4 responses to “Sermon – 27 February 2005”

  1.  Avatar
    Anonymous

    Re: Sermon – 27 February 2005

    It is people like you who we should be electing as Bishops!
    People of faith, who have a kind, decent and honest heart.
    People of courage, who are prepared to speak out and stand firm against prejudices of all kinds.
    St Saviour's congregation are fortunate to have you, and have grown in faith because of you.
    The Scottish Episcopal Church is extremely fortunate to have you.
    The Anglican communion must also recognise how fortunate they are to have good Christian people like you!

    Jesus turns no o­ne away – we have no right to either

    I hope that you will continue to help us grow, in the faith that we all proclaim to have.

  2.  Avatar
    Kelvin

    Re: Sermon – 27 February 2005
    Exactly!

  3.  Avatar
    Anonymous

    Re: Sermon – 27 February 2005
    Our friend Skintbuthappy has put my thoughts perfectly so I have nothing as beautifully put to add other than in reply to this comment

    Jesus turns nobody away, why should we?

    That, in my opinion is the whole point. This is what we read all through the New Testament, this is what all the parables underline.
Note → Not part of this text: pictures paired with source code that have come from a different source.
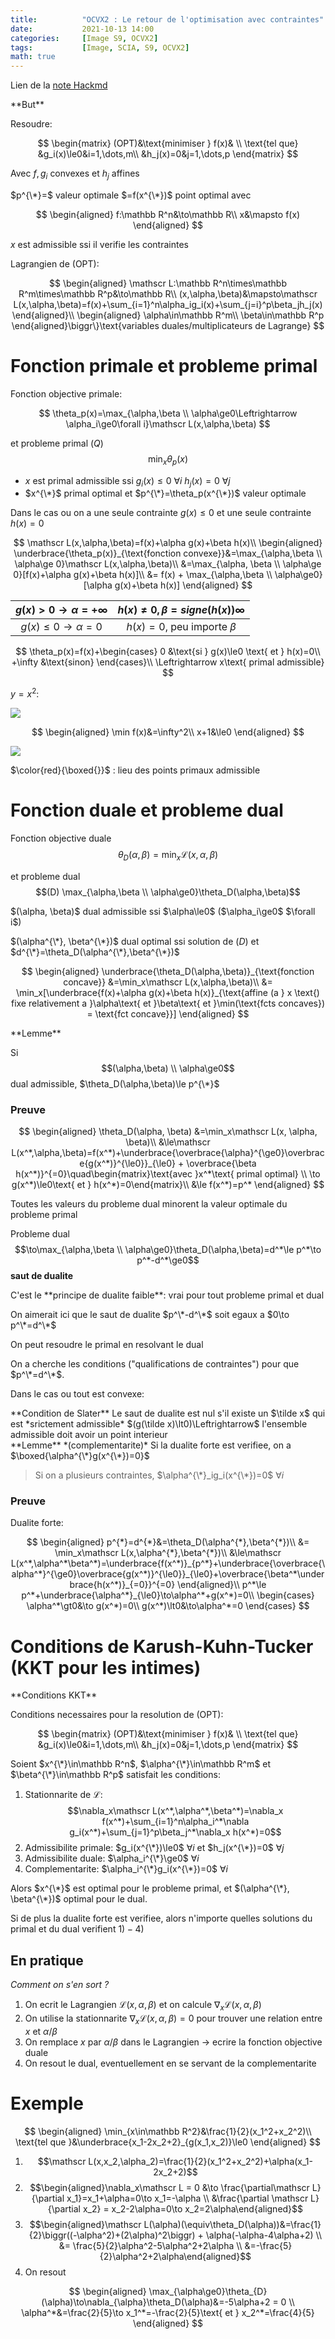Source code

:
 ```yaml
---
title:          "OCVX2 : Le retour de l'optimisation avec contraintes"
date:           2021-10-13 14:00
categories:     [Image S9, OCVX2]
tags:           [Image, SCIA, S9, OCVX2]
math: true
---
```


Lien de la [note Hackmd](https://hackmd.io/@lemasymasa/HJi55S4SK)


<div class="alert alert-danger" role="alert" markdown="1">
**But**

Resoudre:

$$
\begin{matrix}
(OPT)&\text{minimiser } f(x)& \\
\text{tel que} &g_i(x)\le0&i=1,\dots,m\\
&h_j(x)=0&j=1,\dots,p
\end{matrix}
$$

</div>

Avec $f, g_i$ convexes et $h_j$ affines

$p^{\*}=$ valeur optimale $=f(x^{\*})$ point optimal avec

$$
\begin{aligned}
f:\mathbb R^n&\to\mathbb R\\
x&\mapsto f(x)
\end{aligned}
$$

$x$ est admissible ssi il verifie les contraintes

<div class="alert alert-info" role="alert" markdown="1">
Lagrangien de (OPT):

$$
\begin{aligned}
\mathscr L:\mathbb R^n\times\mathbb R^m\times\mathbb R^p&\to\mathbb R\\
(x,\alpha,\beta)&\mapsto\mathscr L(x,\alpha,\beta)=f(x)+\sum_{i=1}^n\alpha_ig_i(x)+\sum_{j=i}^p\beta_jh_j(x)
\end{aligned}\\
\begin{aligned}
\alpha\in\mathbb R^m\\
\beta\in\mathbb R^p
\end{aligned}\biggr\}\text{variables duales/multiplicateurs de Lagrange}
$$

</div>

# Fonction primale et probleme primal

Fonction objective primale:

$$
\theta_p(x)=\max_{\alpha,\beta \\ \alpha\ge0\Leftrightarrow \alpha_i\ge0\forall i}\mathscr L(x,\alpha,\beta)
$$

et probleme primal $(Q)$ $$\min_x\theta_p(x)$$
- $x$ est primal admissible ssi $g_i(x)\le0$ $\forall i$ $h_j(x)=0$ $\forall j$
- $x^{\*}$ primal optimal et $p^{\*}=\theta_p(x^{\*})$ valeur optimale

Dans le cas ou on a une seule contrainte $g(x)\le0$ et une seule contrainte $h(x)=0$

$$
\mathscr L(x,\alpha,\beta)=f(x)+\alpha g(x)+\beta h(x)\\
\begin{aligned}
\underbrace{\theta_p(x)}_{\text{fonction convexe}}&=\max_{\alpha,\beta \\ \alpha\ge 0}\mathscr L(x,\alpha,\beta)\\
&=\max_{\alpha, \beta \\ \alpha\ge 0}[f(x)+\alpha g(x)+\beta h(x)]\\
&= f(x) + \max_{\alpha,\beta \\ \alpha\ge0}[\alpha g(x)+\beta h(x)]
\end{aligned}
$$

| $g(x)\gt0\to\alpha=+\infty$ | $h(x)\neq0, \beta=signe(h(x))\infty$ |
|:---------------------------:|:------------------------------:|
|    $g(x)\le0\to\alpha=0$    |  $h(x)=0,$ peu importe $\beta$  |

$$
\theta_p(x)=f(x)+\begin{cases}
0 &\text{si } g(x)\le0 \text{ et } h(x)=0\\
+\infty &\text{sinon}
\end{cases}\\
\Leftrightarrow x\text{ primal admissible}
$$

$y=x^2$:

![](https://i.imgur.com/d4s9kVn.png)

$$
\begin{aligned}
\min f(x)&=\infty^2\\
x+1&\le0
\end{aligned}
$$

![](https://i.imgur.com/mKhRA1z.png)

$\color{red}{\boxed{}}$ : lieu des points primaux admissible

# Fonction duale et probleme dual

Fonction objective duale $$\theta_D(\alpha,\beta)=\min_x\mathscr L(x,\alpha,\beta)$$

et probleme dual $$(D) \max_{\alpha,\beta \\ \alpha\ge0}\theta_D(\alpha,\beta)$$

<div class="alert alert-success" role="alert" markdown="1">
$(\alpha, \beta)$ dual admissible ssi $\alpha\le0$ ($\alpha_i\ge0$ $\forall i$)
</div>

$(\alpha^{\*}, \beta^{\*})$ dual optimal ssi solution de $(D)$ et $d^{\*}=\theta_D(\alpha^{\*},\beta^{\*})$

$$
\begin{aligned}
\underbrace{\theta_D(\alpha,\beta)}_{\text{fonction concave}} &=\min_x\mathscr L(x,\alpha,\beta)\\
&= \min_x[\underbrace{f(x)+\alpha g(x)+\beta h(x)}_{\text{affine (a } x \text{) fixe relativement a }\alpha\text{ et }\beta\text{ et }\min(\text{fcts concaves}) = \text{fct concave}}]
\end{aligned}
$$

<div class="alert alert-info" role="alert" markdown="1">
**Lemme**

Si $$(\alpha,\beta) \\ \alpha\ge0$$ dual admissible, $\theta_D(\alpha,\beta)\le p^{\*}$

</div>

### Preuve

$$
\begin{aligned}
\theta_D(\alpha, \beta) &=\min_x\mathscr L(x, \alpha, \beta)\\
&\le\mathscr L(x^*,\alpha,\beta)=f(x^*)+\underbrace{\overbrace{\alpha}^{\ge0}\overbrace{g(x^*)}^{\le0}}_{\le0} + \overbrace{\beta h(x^*)}^{=0}\quad\begin{matrix}\text{avec }x^*\text{ primal optimal} \\ \to g(x^*)\le0\text{ et } h(x^*)=0\end{matrix}\\
&\le f(x^*)=p^*
\end{aligned}
$$

<div class="alert alert-danger" role="alert" markdown="1">
Toutes les valeurs du probleme dual minorent la valeur optimale du probleme primal
</div>

Probleme dual $$\to\max_{\alpha,\beta \\ \alpha\ge0}\theta_D(\alpha,\beta)=d^*\le p^*\to p^*-d^*\ge0$$ **saut de dualite**

<div class="alert alert-info" role="alert" markdown="1">
C'est le **principe de dualite faible**: vrai pour tout probleme primal et dual
</div>

On aimerait ici que le saut de dualite $p^\*-d^\*$ soit egaux a $0\to p^\*=d^\*$

<div class="alert alert-success" role="alert" markdown="1">
On peut resoudre le primal en resolvant le dual
</div>

On a cherche les conditions ("qualifications de contraintes") pour que $p^\*=d^\*$.

Dans le cas ou tout est convexe:

<div class="alert alert-info" role="alert" markdown="1">
**Condition de Slater**
Le saut de dualite est nul s'il existe un $\tilde x$ qui est *srictement admissible* $(g(\tilde x)\lt0)\Leftrightarrow$ l'ensemble admissible doit avoir un point interieur
</div>

<div class="alert alert-info" role="alert" markdown="1">
**Lemme** *(complementarite)*
Si la dualite forte est verifiee, on a $\boxed{\alpha^{\*}g(x^{\*})=0}$

> Si on a plusieurs contraintes, $\alpha^{\*}_ig_i(x^{\*})=0$ $\forall i$

</div>

### Preuve

Dualite forte: 

$$
\begin{aligned}
p^{*}=d^{*}&=\theta_D(\alpha^{*},\beta^{*})\\
&= \min_x\mathscr L(x,\alpha^{*},\beta^{*})\\
&\le\mathscr L(x^*,\alpha^*\beta^*)=\underbrace{f(x^*)}_{p^*}+\underbrace{\overbrace{\alpha^*}^{\ge0}\overbrace{g(x^*)}^{\le0}}_{\le0}+\overbrace{\beta^*\underbrace{h(x^*)}_{=0}}^{=0}
\end{aligned}\\
p^*\le p^*+\underbrace{\alpha^*}_{\le0}\to\alpha^*+g(x^*)=0\\
\begin{cases}
\alpha^*\gt0&\to g(x^*)=0\\
g(x^*)\lt0&\to\alpha^*=0
\end{cases}
$$

# Conditions de Karush-Kuhn-Tucker (KKT pour les intimes)

<div class="alert alert-info" role="alert" markdown="1">
**Conditions KKT**

Conditions necessaires pour la resolution de (OPT):

$$
\begin{matrix}
(OPT)&\text{minimiser } f(x)& \\
\text{tel que} &g_i(x)\le0&i=1,\dots,m\\
&h_j(x)=0&j=1,\dots,p
\end{matrix}
$$

</div>

Soient $x^{\*}\in\mathbb R^n$, $\alpha^{\*}\in\mathbb R^m$ et $\beta^{\*}\in\mathbb R^p$ satisfait les conditions:

1. Stationnarite de $\mathscr L$: $$\nabla_x\mathscr L(x^*,\alpha^*,\beta^*)=\nabla_x f(x^*)+\sum_{i=1}^n\alpha_i^*\nabla g_i(x^*)+\sum_{j=1}^p\beta_j^*\nabla_x h(x^*)=0$$
2. Admissibilite primale: $g_i(x^{\*})\le0$ $\forall i$ et $h_j(x^{\*})=0$ $\forall j$
3. Admissibilite duale: $\alpha_i^{\*}\ge0$ $\forall i$
4. Complementarite: $\alpha_i^{\*}g_i(x^{\*})=0$ $\forall i$

Alors $x^{\*}$ est optimal pour le probleme primal, et $(\alpha^{\*}, \beta^{\*})$ optimal pour le dual.

Si de plus la dualite forte est verifiee, alors n'importe quelles solutions du primal et du dual verifient $1)-4)$

## En pratique

*Comment on s'en sort ?*
1. On ecrit le Lagrangien $\mathscr L(x,\alpha,\beta)$ et on calcule $\nabla_x\mathscr L(x,\alpha,\beta)$
2. On utilise la stationnarite $\nabla_x\mathscr L(x,\alpha,\beta)=0$ pour trouver une relation entre $x$ et $\alpha/\beta$
3. On remplace $x$ par $\alpha/\beta$ dans le Lagrangien $\to$ ecrire la fonction objective duale
4. On resout le dual, eventuellement en se servant de la complementarite


# Exemple

$$
\begin{aligned}
\min_{x\in\mathbb R^2}&\frac{1}{2}(x_1^2+x_2^2)\\
\text{tel que }&\underbrace{x_1-2x_2+2}_{g(x_1,x_2)}\le0
\end{aligned}
$$

1. $$\mathscr L(x,x_2,\alpha_2)=\frac{1}{2}(x_1^2+x_2^2)+\alpha(x_1-2x_2+2)$$
2. $$\begin{aligned}\nabla_x\mathscr L = 0 &\to \frac{\partial\mathscr L}{\partial x_1}=x_1+\alpha=0\to x_1=-\alpha \\ &\frac{\partial \mathscr L}{\partial x_2} = x_2-2\alpha=0\to x_2=2\alpha\end{aligned}$$
3. $$\begin{aligned}\mathscr L(\alpha)(\equiv\theta_D(\alpha))&=\frac{1}{2}\biggr((-\alpha^2)+(2\alpha)^2\biggr) + \alpha(-\alpha-4\alpha+2) \\ &= \frac{5}{2}\alpha^2-5\alpha^2+2\alpha \\ &=-\frac{5}{2}\alpha^2+2\alpha\end{aligned}$$
4. On resout

$$
\begin{aligned}
\max_{\alpha\ge0}\theta_{D}(\alpha)\to\nabla_{\alpha}\theta_D(\alpha)&=-5\alpha+2 = 0 \\
\alpha^*&=\frac{2}{5}\to x_1^*=-\frac{2}{5}\text{ et } x_2^*=\frac{4}{5}
\end{aligned}
$$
No-one is excluded and we mere mortals have no right to do otherwise or indeed to make judgement.

  4. Ann Philp Avatar
    Ann Philp

    Recently I took a funeral at the local crem. It was of a cross gender woman much loved by all who knew her. The crem was full, many of them from the community of gay and cross gender folk locally. They had asked me to do it ( I had employed one of the mourners) The congregation–really hard up most of them,many had really limited education. I found myself wanting to weep…not for the dead. ..that was their job but because the church had lost them all. We don’t do God one of them had said. Why did they want me? I had been kind…
    They said, you know about God..you can talk to him. Yes I endured pop songs at odd places in the rite no hymns or psalms…but of course I prayed and of course I talked. There was only one message, God loves all of you…it is the only message…but where have we been? He eats with tax collectors and sinners, he mixed with all people showing equal love to all. What have we let happen?